Start of Data excerpts

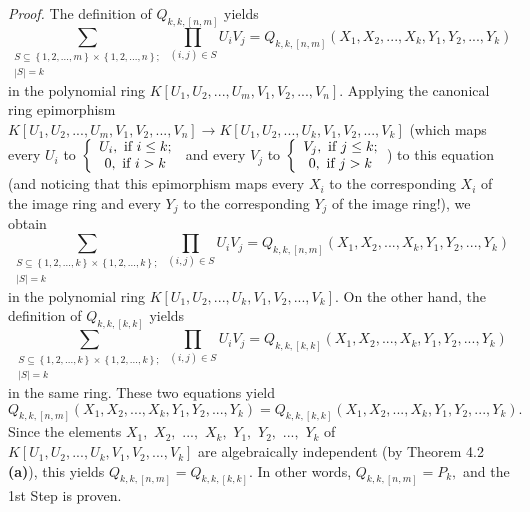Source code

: \documentclass[12pt,final,notitlepage,onecolumn,german]{article}%
\begin{document}
\textit{Proof.} The definition of $Q_{k,k,\left[  n,m\right]  }$ yields
\[
\sum_{\substack{S\subseteq\left\{  1,2,...,m\right\}  \times\left\{
1,2,...,n\right\}  ;\\\left\vert S\right\vert =k}}\prod_{\left(  i,j\right)
\in S}U_{i}V_{j}=Q_{k,k,\left[  n,m\right]  }\left(  X_{1},X_{2}%
,...,X_{k},Y_{1},Y_{2},...,Y_{k}\right)
\]
in the polynomial ring $K\left[  U_{1},U_{2},...,U_{m},V_{1},V_{2}%
,...,V_{n}\right]  $. Applying the canonical ring epimorphism $K\left[
U_{1},U_{2},...,U_{m},V_{1},V_{2},...,V_{n}\right]  \rightarrow K\left[
U_{1},U_{2},...,U_{k},V_{1},V_{2},...,V_{k}\right]  $ (which maps every
$U_{i}$ to $\left\{
\begin{array}
[c]{c}%
U_{i},\text{ if }i\leq k;\\
0,\text{ if }i>k
\end{array}
\right.  $ and every $V_{j}$ to $\left\{
\begin{array}
[c]{c}%
V_{j},\text{ if }j\leq k;\\
0,\text{ if }j>k
\end{array}
\right.  $) to this equation (and noticing that this epimorphism maps every
$X_{i}$ to the corresponding $X_{i}$ of the image ring and every $Y_{j}$ to
the corresponding $Y_{j}$ of the image ring!), we obtain%
\[
\sum_{\substack{S\subseteq\left\{  1,2,...,k\right\}  \times\left\{
1,2,...,k\right\}  ;\\\left\vert S\right\vert =k}}\prod_{\left(  i,j\right)
\in S}U_{i}V_{j}=Q_{k,k,\left[  n,m\right]  }\left(  X_{1},X_{2}%
,...,X_{k},Y_{1},Y_{2},...,Y_{k}\right)
\]
in the polynomial ring $K\left[  U_{1},U_{2},...,U_{k},V_{1},V_{2}%
,...,V_{k}\right]  $. On the other hand, the definition of $Q_{k,k,\left[
k,k\right]  }$ yields%
\[
\sum_{\substack{S\subseteq\left\{  1,2,...,k\right\}  \times\left\{
1,2,...,k\right\}  ;\\\left\vert S\right\vert =k}}\prod_{\left(  i,j\right)
\in S}U_{i}V_{j}=Q_{k,k,\left[  k,k\right]  }\left(  X_{1},X_{2}%
,...,X_{k},Y_{1},Y_{2},...,Y_{k}\right)
\]
in the same ring. These two equations yield%
\[
Q_{k,k,\left[  n,m\right]  }\left(  X_{1},X_{2},...,X_{k},Y_{1},Y_{2}%
,...,Y_{k}\right)  =Q_{k,k,\left[  k,k\right]  }\left(  X_{1},X_{2}%
,...,X_{k},Y_{1},Y_{2},...,Y_{k}\right)  .
\]
Since the elements $X_{1},$ $X_{2},$ $...,$ $X_{k},$ $Y_{1},$ $Y_{2},$ $...,$
$Y_{k}$ of $K\left[  U_{1},U_{2},...,U_{k},V_{1},V_{2},...,V_{k}\right]  $ are
algebraically independent (by Theorem 4.2 \textbf{(a)}), this yields
$Q_{k,k,\left[  n,m\right]  }=Q_{k,k,\left[  k,k\right]  }.$ In other words,
$Q_{k,k,\left[  n,m\right]  }=P_{k},$ and the 1st Step is proven.
\end{document}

End of Data excerpts

When a line in the listing includes the word "image", report that line in full.

$X_{i}$ to the corresponding $X_{i}$ of the image ring and every $Y_{j}$ to
the corresponding $Y_{j}$ of the image ring!), we obtain%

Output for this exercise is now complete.